→ **Task prompt**
Only the lines from the one with "10) It was not" onward are wanted, through the last line of the entries, set down exactly.

(Items listed in a dataset)
________

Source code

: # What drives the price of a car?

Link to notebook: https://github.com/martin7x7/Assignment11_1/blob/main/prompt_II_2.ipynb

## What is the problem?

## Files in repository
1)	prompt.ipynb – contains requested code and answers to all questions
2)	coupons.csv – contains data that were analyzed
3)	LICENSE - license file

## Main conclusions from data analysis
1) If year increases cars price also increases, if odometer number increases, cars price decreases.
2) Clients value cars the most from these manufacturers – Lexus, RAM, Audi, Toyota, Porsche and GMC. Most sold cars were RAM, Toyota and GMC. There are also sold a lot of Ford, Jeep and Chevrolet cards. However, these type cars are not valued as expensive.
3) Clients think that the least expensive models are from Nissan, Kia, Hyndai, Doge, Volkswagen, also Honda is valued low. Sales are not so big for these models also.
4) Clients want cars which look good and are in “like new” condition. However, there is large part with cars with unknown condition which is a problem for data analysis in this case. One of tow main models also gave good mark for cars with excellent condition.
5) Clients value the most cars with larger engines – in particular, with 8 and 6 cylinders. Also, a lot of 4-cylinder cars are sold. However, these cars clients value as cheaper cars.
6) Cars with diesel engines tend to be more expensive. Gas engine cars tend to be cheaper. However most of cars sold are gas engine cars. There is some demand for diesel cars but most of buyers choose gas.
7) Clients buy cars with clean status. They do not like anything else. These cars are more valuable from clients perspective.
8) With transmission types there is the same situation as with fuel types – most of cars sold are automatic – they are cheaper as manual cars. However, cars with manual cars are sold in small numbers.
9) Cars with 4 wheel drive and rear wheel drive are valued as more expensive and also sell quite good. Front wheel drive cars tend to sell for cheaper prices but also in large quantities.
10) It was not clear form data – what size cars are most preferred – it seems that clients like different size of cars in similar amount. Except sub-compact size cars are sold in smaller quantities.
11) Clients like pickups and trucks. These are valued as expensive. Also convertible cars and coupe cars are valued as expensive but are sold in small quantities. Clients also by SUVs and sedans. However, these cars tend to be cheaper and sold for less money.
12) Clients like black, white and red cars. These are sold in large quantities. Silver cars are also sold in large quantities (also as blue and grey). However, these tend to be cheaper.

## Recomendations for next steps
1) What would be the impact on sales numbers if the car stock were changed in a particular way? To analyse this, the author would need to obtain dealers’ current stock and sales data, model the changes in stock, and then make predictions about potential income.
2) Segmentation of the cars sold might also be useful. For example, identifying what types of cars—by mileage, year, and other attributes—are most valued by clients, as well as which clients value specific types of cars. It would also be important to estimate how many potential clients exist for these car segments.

________

→ **Solution for this problem**
10) It was not clear form data – what size cars are most preferred – it seems that clients like different size of cars in similar amount. Except sub-compact size cars are sold in smaller quantities.
11) Clients like pickups and trucks. These are valued as expensive. Also convertible cars and coupe cars are valued as expensive but are sold in small quantities. Clients also by SUVs and sedans. However, these cars tend to be cheaper and sold for less money.
12) Clients like black, white and red cars. These are sold in large quantities. Silver cars are also sold in large quantities (also as blue and grey). However, these tend to be cheaper.

## Recomendations for next steps
1) What would be the impact on sales numbers if the car stock were changed in a particular way? To analyse this, the author would need to obtain dealers’ current stock and sales data, model the changes in stock, and then make predictions about potential income.
2) Segmentation of the cars sold might also be useful. For example, identifying what types of cars—by mileage, year, and other attributes—are most valued by clients, as well as which clients value specific types of cars. It would also be important to estimate how many potential clients exist for these car segments.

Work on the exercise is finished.